For centuries, apprentices have learned from masters of their craft, taking instruction and watching them closely to gain their skills and expertise before eventually that precious knowledge is passed to the next generation.
It is a tradition CLP has enthusiastically embraced. But in an era of rapid technological advances and a highly sophisticated customer marketplace, apprenticeships have evolved to combine mentorship with the best possible classroom training.
CLP launched the CLP Power Academy last year to provide vocational training to the general public. Its goal is to become a world-class professional training institution, offering high quality and recognised training programmes for people who want to pursue a career in the power industry.
Separately, the Power Academy, which focuses on providing technical, safety and management training for CLP staff and contractors, has grown out of the Training School which began teaching CLP apprentices in Shum Shui Po more than half a century ago.

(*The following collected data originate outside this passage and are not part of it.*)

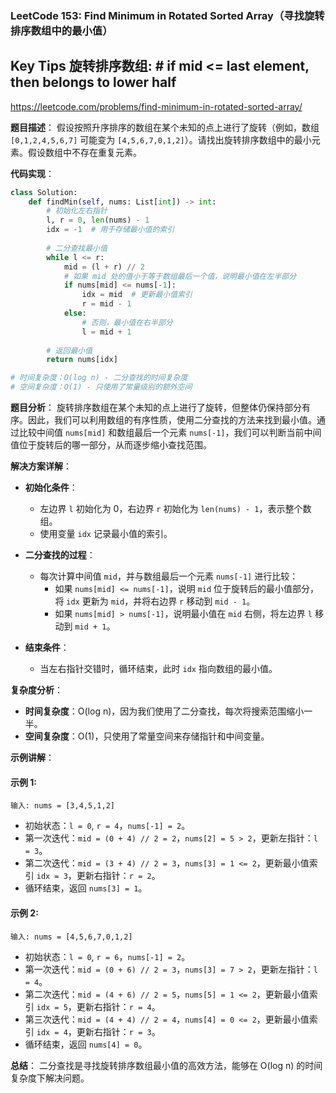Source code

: ### LeetCode 153: Find Minimum in Rotated Sorted Array（寻找旋转排序数组中的最小值）

## Key Tips 旋转排序数组: # if mid <= last element, then belongs to lower half

https://leetcode.com/problems/find-minimum-in-rotated-sorted-array/

**题目描述**：
假设按照升序排序的数组在某个未知的点上进行了旋转（例如，数组 `[0,1,2,4,5,6,7]` 可能变为 `[4,5,6,7,0,1,2]`）。请找出旋转排序数组中的最小元素。假设数组中不存在重复元素。

**代码实现**：
```python
class Solution:
    def findMin(self, nums: List[int]) -> int:
        # 初始化左右指针
        l, r = 0, len(nums) - 1
        idx = -1  # 用于存储最小值的索引
        
        # 二分查找最小值
        while l <= r:
            mid = (l + r) // 2
            # 如果 mid 处的值小于等于数组最后一个值，说明最小值在左半部分
            if nums[mid] <= nums[-1]:
                idx = mid  # 更新最小值索引
                r = mid - 1
            else:
                # 否则，最小值在右半部分
                l = mid + 1
        
        # 返回最小值
        return nums[idx]

# 时间复杂度：O(log n) - 二分查找的时间复杂度
# 空间复杂度：O(1) - 只使用了常量级别的额外空间
```

**题目分析**：
旋转排序数组在某个未知的点上进行了旋转，但整体仍保持部分有序。因此，我们可以利用数组的有序性质，使用二分查找的方法来找到最小值。通过比较中间值 `nums[mid]` 和数组最后一个元素 `nums[-1]`，我们可以判断当前中间值位于旋转后的哪一部分，从而逐步缩小查找范围。

**解决方案详解**：

- **初始化条件**：
  - 左边界 `l` 初始化为 0，右边界 `r` 初始化为 `len(nums) - 1`，表示整个数组。
  - 使用变量 `idx` 记录最小值的索引。

- **二分查找的过程**：
  - 每次计算中间值 `mid`，并与数组最后一个元素 `nums[-1]` 进行比较：
    - 如果 `nums[mid] <= nums[-1]`，说明 `mid` 位于旋转后的最小值部分，将 `idx` 更新为 `mid`，并将右边界 `r` 移动到 `mid - 1`。
    - 如果 `nums[mid] > nums[-1]`，说明最小值在 `mid` 右侧，将左边界 `l` 移动到 `mid + 1`。
  
- **结束条件**：
  - 当左右指针交错时，循环结束，此时 `idx` 指向数组的最小值。

**复杂度分析**：
- **时间复杂度**：O(log n)，因为我们使用了二分查找，每次将搜索范围缩小一半。
- **空间复杂度**：O(1)，只使用了常量空间来存储指针和中间变量。

**示例讲解**：

#### 示例 1:
```
输入: nums = [3,4,5,1,2]
```
- 初始状态：`l = 0`, `r = 4`，`nums[-1] = 2`。
- 第一次迭代：`mid = (0 + 4) // 2 = 2`，`nums[2] = 5 > 2`，更新左指针：`l = 3`。
- 第二次迭代：`mid = (3 + 4) // 2 = 3`，`nums[3] = 1 <= 2`，更新最小值索引 `idx = 3`，更新右指针：`r = 2`。
- 循环结束，返回 `nums[3] = 1`。

#### 示例 2:
```
输入: nums = [4,5,6,7,0,1,2]
```
- 初始状态：`l = 0`, `r = 6`，`nums[-1] = 2`。
- 第一次迭代：`mid = (0 + 6) // 2 = 3`，`nums[3] = 7 > 2`，更新左指针：`l = 4`。
- 第二次迭代：`mid = (4 + 6) // 2 = 5`，`nums[5] = 1 <= 2`，更新最小值索引 `idx = 5`，更新右指针：`r = 4`。
- 第三次迭代：`mid = (4 + 4) // 2 = 4`，`nums[4] = 0 <= 2`，更新最小值索引 `idx = 4`，更新右指针：`r = 3`。
- 循环结束，返回 `nums[4] = 0`。

**总结**：
二分查找是寻找旋转排序数组最小值的高效方法，能够在 O(log n) 的时间复杂度下解决问题。
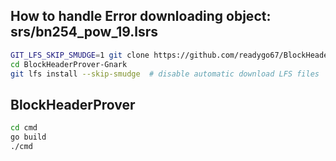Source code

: ## How to handle Error downloading object: srs/bn254_pow_19.lsrs
```sh
GIT_LFS_SKIP_SMUDGE=1 git clone https://github.com/readygo67/BlockHeaderProver-Gnark.git
cd BlockHeaderProver-Gnark
git lfs install --skip-smudge  # disable automatic download LFS files
```


## BlockHeaderProver

```sh
cd cmd
go build
./cmd 
```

“The Training School was our Shaolin Temple,” says Deputy Director of Engineering Training and Development Kwan Chung Ming (CM). “Over the years, I have probably worked under the tutelage of 30 to 40 masters.
“We usually learned a certain skill at the Training School and would then practise it when we were on our duties. Our masters would correct our mistakes and show us how to improve.
“This is how we became very good at what we do. We perfected our craft through repeated learning and practice, and this contributes to the reliability and efficiency of our systems.”
In the past, apprenticeship programmes focused exclusively on skills transfer. Nowadays, where the need of the electrical and mechanical engineering field for 2,000 new recruits a year is usually only half met, the curriculum at the Power Academy has also been expanded to include soft skills such as career planning and relationship management to broaden students’ prospects and help retention.
The Power Academy also invites past graduates of the Training School to be mentors to provide students with counselling and advice and help them adapt to the new learning and working environment.
As Hong Kong accelerates its infrastructure development in recent years, the electrical and mechanical industry has provided a pathway to success for many young people like Au Wai Man, a senior tradesman with CLP who only three years ago was drifting from job to job. A secondary three school leaver, he worked as a waiter and a salesman.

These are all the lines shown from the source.